“Generative AI” has been the subject of much online conversation over the past few months. “Generative AI” refers to artificial intelligence (AI) models that can create different kinds of content by following user input and instructions. These models are trained on massive datasets of content — images, audio, text — that is harvested from the internet, and they use this content to produce new material. They can create all kinds of things, including images, music, speech, computer programs, and text, and can either work as stand-alone tools or can be incorporated into other creative tools.
The rapid development of this technology has caught the attention of many, offering the promise of revolutionizing how we create art, conduct work, and even live our daily lives. At the same time, these impressive new tools have also raised questions about the nature of art and creativity and what role law and policy should play in both fostering the development of AI and protecting individuals from possible harms that can come from AI.
At Creative Commons, we have been paying attention to generative AI for several years. We recently hosted a pair of panel discussions on AI inputs and outputs, and we have been working with lawmakers in the EU and elsewhere as jurisdictions debate the best approach to legal regulation of artificial intelligence. With our focus on better sharing, we have been particularly interested in how intellectual property policy intersects with AI. In this post, we will explore some of the challenges with applying copyright laws to the works created by generative AI.
Recently, text-to-image models like DALL-E 2, Midjourney, and Stable Diffusion have received significant attention because of their ability to create complex pieces of visual art just by following simple user text prompts. These systems essentially work by connecting user keywords to elements from images in the datasets that were used to train them to create entirely new images. The length and complexity of the prompts that users input can vary dramatically and the models are able to quickly create works across seemingly endless styles and genres.

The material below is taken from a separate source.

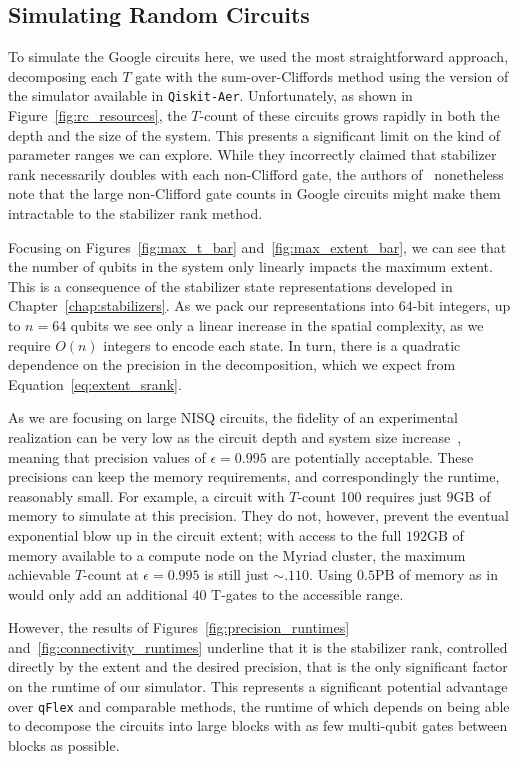\subsection{Simulating Random Circuits}
To simulate the Google circuits here, we used the most straightforward approach, decomposing each $T$ gate with the sum-over-Cliffords method using the version of the simulator available in \texttt{Qiskit-Aer}. Unfortunately, as shown in Figure~\ref{fig:rc_resources}, the $T$-count of these circuits grows rapidly in both the depth and the size of the system. This presents a significant limit on the kind of parameter ranges we can explore. While they incorrectly claimed that stabilizer rank necessarily doubles with each non-Clifford gate, the authors of~\cite{Villalonga2019} nonetheless note that the large non-Clifford gate counts in Google circuits might make them intractable to the stabilizer rank method.\par
Focusing on Figures~\ref{fig:max_t_bar} and~\ref{fig:max_extent_bar}, we can see that the number of qubits in the system only linearly impacts the maximum extent. This is a consequence of the stabilizer state representations developed in Chapter~\ref{chap:stabilizers}. As we pack our representations into $64$-bit integers, up to $n=64$ qubits we see only a linear increase in the spatial complexity, as we require $O(n)$ integers to encode each state. In turn, there is a quadratic dependence on the precision in the decomposition, which we expect from Equation~\ref{eq:extent_srank}.\par
As we are focusing on large NISQ circuits, the fidelity of an experimental realization can be very low as the circuit depth and system size increase~\cite{Villalonga2018,Villalonga2019}, meaning that precision values of $\epsilon=0.995$ are potentially acceptable. These precisions can keep the memory requirements, and correspondingly the runtime, reasonably small. For example, a circuit with $T$-count 100 requires just $9\mathrm{GB}$ of memory to simulate at this precision. They do not, however, prevent the eventual exponential blow up in the circuit extent; with access to the full $192\mathrm{GB}$ of memory available to a compute node on the Myriad cluster, the maximum achievable $T$-count at $\epsilon=0.995$ is still just $\sim. 110$. Using $0.5\mathrm{PB}$ of memory as in~\cite{Villalonga2019} would only add an additional $40$ T-gates to the accessible range.\par
However, the results of Figures~\ref{fig:precision_runtimes} and~\ref{fig:connectivity_runtimes} underline that it is the stabilizer rank, controlled directly by the extent and the desired precision, that is the only significant factor on the runtime of our simulator. This represents a significant potential advantage over \texttt{qFlex} and comparable methods, the runtime of which depends on being able to decompose the circuits into large blocks with as few multi-qubit gates between blocks as possible.\par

To better understand the process of creating a piece of visual art using a text-to-image model and how it raises complex intellectual property issues, let’s look at an example. If I ask DALL-E to create an image of a “bicycle”, the AI takes that prompt, compares it to images and text descriptions in its training data, and creates a few examples of what it thinks I mean. I am mostly a spectator in this process, and not meaningfully in control over the end product. Without further instructions, the model produces what it thinks a “bicycle” should look like, and not necessarily what I had in mind when I started the process.

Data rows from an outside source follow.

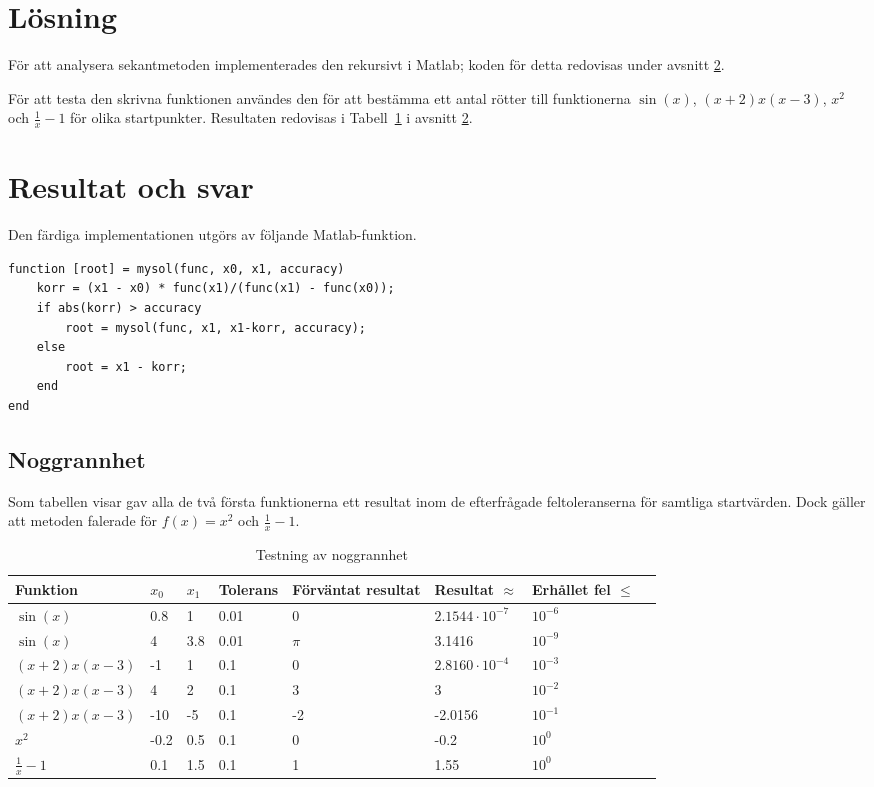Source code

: \documentclass{article}
\begin{document}
\section{Lösning}
För att analysera sekantmetoden implementerades den rekursivt i Matlab; koden för detta redovisas under avsnitt \ref{resultat}. 

För att testa den skrivna funktionen användes den för att bestämma ett antal rötter till funktionerna $\sin(x)$, $ (x+2) x (x-3)$, $x^2$ och $\frac{1}{x} - 1$ för olika startpunkter. Resultaten redovisas i Tabell~\ref{noggrannhet} i avsnitt \ref{resultat}. 

\section{Resultat och svar} \label{resultat}
Den färdiga implementationen utgörs av följande Matlab-funktion.
\begin{lstlisting}
function [root] = mysol(func, x0, x1, accuracy)
    korr = (x1 - x0) * func(x1)/(func(x1) - func(x0));
    if abs(korr) > accuracy
        root = mysol(func, x1, x1-korr, accuracy);
    else
        root = x1 - korr;
    end
end
\end{lstlisting}

\subsection{Noggrannhet}
Som tabellen visar gav alla de två första funktionerna ett resultat inom de efterfrågade feltoleranserna för samtliga startvärden. Dock gäller att metoden falerade för $f(x) = x^2$ och $\frac{1}{x} - 1$.
\begin{table}[H]
  \begin{tabu}{ l l l l X[0.5cm] X l X }
    Funktion & $x_0$ & $x_1$ & Tolerans & Förväntat resultat & Resultat $\approx$ & Erhållet fel $\leq$ \\
    \toprule
    $\sin(x)$ & 0.8 & 1 & 0.01 & 0 & $2.1544 \cdot 10^{-7}$ & $10^{-6}$ \\
    $\sin(x)$ & 4 & 3.8 & 0.01 & $\pi$ & 3.1416 & $10^{-9} $\\
    $ (x+2) x (x-3)$ & -1 & 1 & 0.1 & 0 & $2.8160 \cdot 10^{-4}$ & $10^{-3}$ \\
    $ (x+2) x (x-3)$ & 4 & 2 & 0.1 & 3 & 3 & $10^{-2}$ \\
    $ (x+2) x (x-3)$ & -10 & -5 & 0.1 & -2 & -2.0156 & $10^{-1}$ \\
    $ x^{2}$ & -0.2 & 0.5 & 0.1 & 0 & -0.2  & $10^{0} $ \\
    $ \frac{1}{x} - 1 $ & 0.1 & 1.5 & 0.1 & 1 & 1.55 & $10^{0}$
  \end{tabu}
  \caption{Testning av noggrannhet}\label{noggrannhet}
\end{table}
\end{document}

This image from my single prompt may or may not be what I was looking for, and in some circumstances, it may serve my needs. But if I have a particular vision for what I want my bicycle image to look like, I need to work more with DALL-E to bring that to life. I can add more prompts into the system, and the more specific I am, the closer DALL-E may get to what I want. That is, the more description about what I want my image to look like, the more thought I give into what I want my end product to be, the more material the AI has to work with to find elements from its training data to bring out my artistic vision. I’m never entirely in control in this process, since the model does the physical creation of the work. And this doesn’t always work as planned — more specifics can lead to unexpected (and sometimes very strange) new elements added to the image. But ideally the more I work with the tool, the closer I may get to my vision.
The process of creating content using something like DALL-E 2 takes a considerable amount of trial and error, and over time you can develop skills in prompting the AI to generate what you want it to produce. Indeed, there are entire “prompt books” available to give people shortcuts to get the most out of DALL-E 2 without having to get over the learning curve. Yet even without these books, you can learn to use the system to create content that fits your artistic vision, given enough time and experience.
This simple example begins to illustrate how generative AI can blur the line between what is the work of a human artist and what is the work of a machine, and when it involves both, it reveals the difficulty with applying classic copyright laws to AI-generated content. Creative Commons has argued for several years that, absent significant and direct human creative input, AI outputs should not qualify for copyright protection. In part, this is because we believe that copyright law’s fundamental purpose is to foster human creativity. Where human creativity is not involved, the default should be no copyright protection. Freedom from copyright protection offers important benefits, mostly notably, it enables downstream users to build on, share, and create new works without worrying about infringing on anyone’s rights. Simply stated, autonomously created content produced by AI doesn’t involve human creative expression and simply isn’t within the subject matter of copyright. It should be free for all to use.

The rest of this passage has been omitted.